Technology in a business organization is great in theory, but what happens when your employees aren’t willing to embrace it? What happens in a lot of companies is that new technology or software is implemented, but employees are reluctant to use it, so it ultimately falls by the wayside.
Implementing new tech or software in business can’t be successful unless the employees are on board and are ready to maximize its features.
So how can you get skeptical employees to embrace something new, whether it’s new tech equipment or a software platform?
The mistake a lot of organizations make with the rollout of new tech or software is that they don’t make it personal to the employees. They might, for example, make the business case for expense management system software when introducing it, and highlight how it will strategically help the profitability and efficiency of the company, but they don’t connect the dots as to how employees will benefit.
In this example, you would want to highlight how it could improve the efficiency of specific employees, and make their jobs and work lives easier. You have to be concise when you demonstrate to employees how something new is going to impact them positively.
When it comes to personalizing your sales pitch, make it about benefits, rather than focusing on features. Highlight specific needs the new technology fills, and give them a real world context for the impact its use will have.
Even tech-enthusiastic employees are going to be turned off by new software or products if they feel like it’s complicated and too difficult to use.
To remedy this, select cloud-based options that are scalable. You can start simply with basic, to-the-point features, and then move on from there as your employees become more comfortable with general features and functionality.
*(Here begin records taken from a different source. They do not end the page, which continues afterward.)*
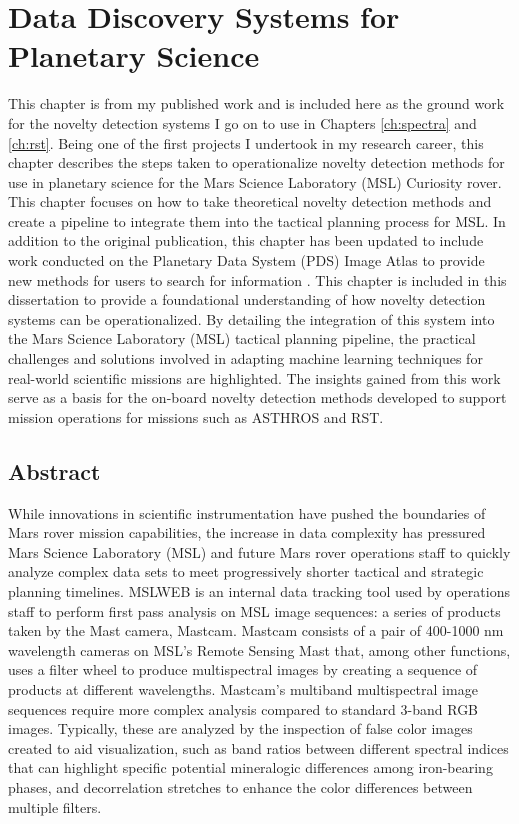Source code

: \chapter[Data Discovery Systems for Planetary Science]{Data Discovery Systems for Planetary Science}
\label{ch:msl}
This chapter is from my published work \cite{horton2021integrating} and is included here as the ground work for the novelty detection systems I go on to use in Chapters \ref{ch:spectra} and \ref{ch:rst}.
Being one of the first projects I undertook in my research career, this chapter describes the steps taken to operationalize novelty detection methods for use in planetary science for the Mars Science Laboratory (MSL) Curiosity rover.
This chapter focuses on how to take theoretical novelty detection methods and create a pipeline to integrate them into the tactical planning process for MSL.
In addition to the original publication, this chapter has been updated to include work conducted on the Planetary Data System (PDS) Image Atlas to provide new methods for users to search for information \cite{horton2020novelty}.
This chapter is included in this dissertation to provide a foundational understanding of how novelty detection systems can be operationalized.
By detailing the integration of this system into the Mars Science Laboratory (MSL) tactical planning pipeline, the practical challenges and solutions involved in adapting machine learning techniques for real-world scientific missions are highlighted.
The insights gained from this work serve as a basis for the on-board novelty detection methods developed to support mission operations for missions such as ASTHROS and RST. 

\section{Abstract}
While innovations in scientific instrumentation have pushed the boundaries of Mars rover mission capabilities, the increase in data complexity has pressured Mars Science Laboratory (MSL) and future Mars rover operations staff to quickly analyze complex data sets to meet progressively shorter tactical and strategic planning timelines. 
MSLWEB is an internal data tracking tool used by operations staff to perform first pass analysis on MSL image sequences: a series of products taken by the Mast camera, Mastcam. Mastcam consists of a pair of 400-1000 nm wavelength cameras on MSL's Remote Sensing Mast that, among other functions, uses a filter wheel to produce multispectral images by creating a sequence of products at different wavelengths. 
Mastcam's multiband multispectral image sequences require more complex analysis compared to standard 3-band RGB images. 
Typically, these are analyzed by the inspection of false color images created to aid visualization, such as band ratios between different spectral indices that can highlight specific potential mineralogic differences among iron-bearing phases, and decorrelation stretches to enhance the color differences between multiple filters.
Your employees are all unique individuals, and they will want and need training that speaks to their individualities. You want to make sure that if you’re investing in new technology, you’re also investing in training to go along with it.
Training needs to be targeted and customized. For example, you might want to offer both on- and offline options that employees can choose from.
A big part of convincing skeptical employees to embrace change is about getting them excited and enthusiastic.
Create a network of employees or company thought leaders who can serve as cheerleaders and champions for the new introduction. Get them onboard and well-trained so they can serve as spokespeople for the software or tech and why it’s so beneficial.
You want to choose people who aren’t just enthusiastic but who also are good communicators and have the ability to network and reach out to employees across departments.
Finally, incentivize employees not just to use new software or tech, but to really make the most of it. You can make it fun and provide recognition for those employees who are putting it to best use. This is often a better approach than penalizing employees for not using it.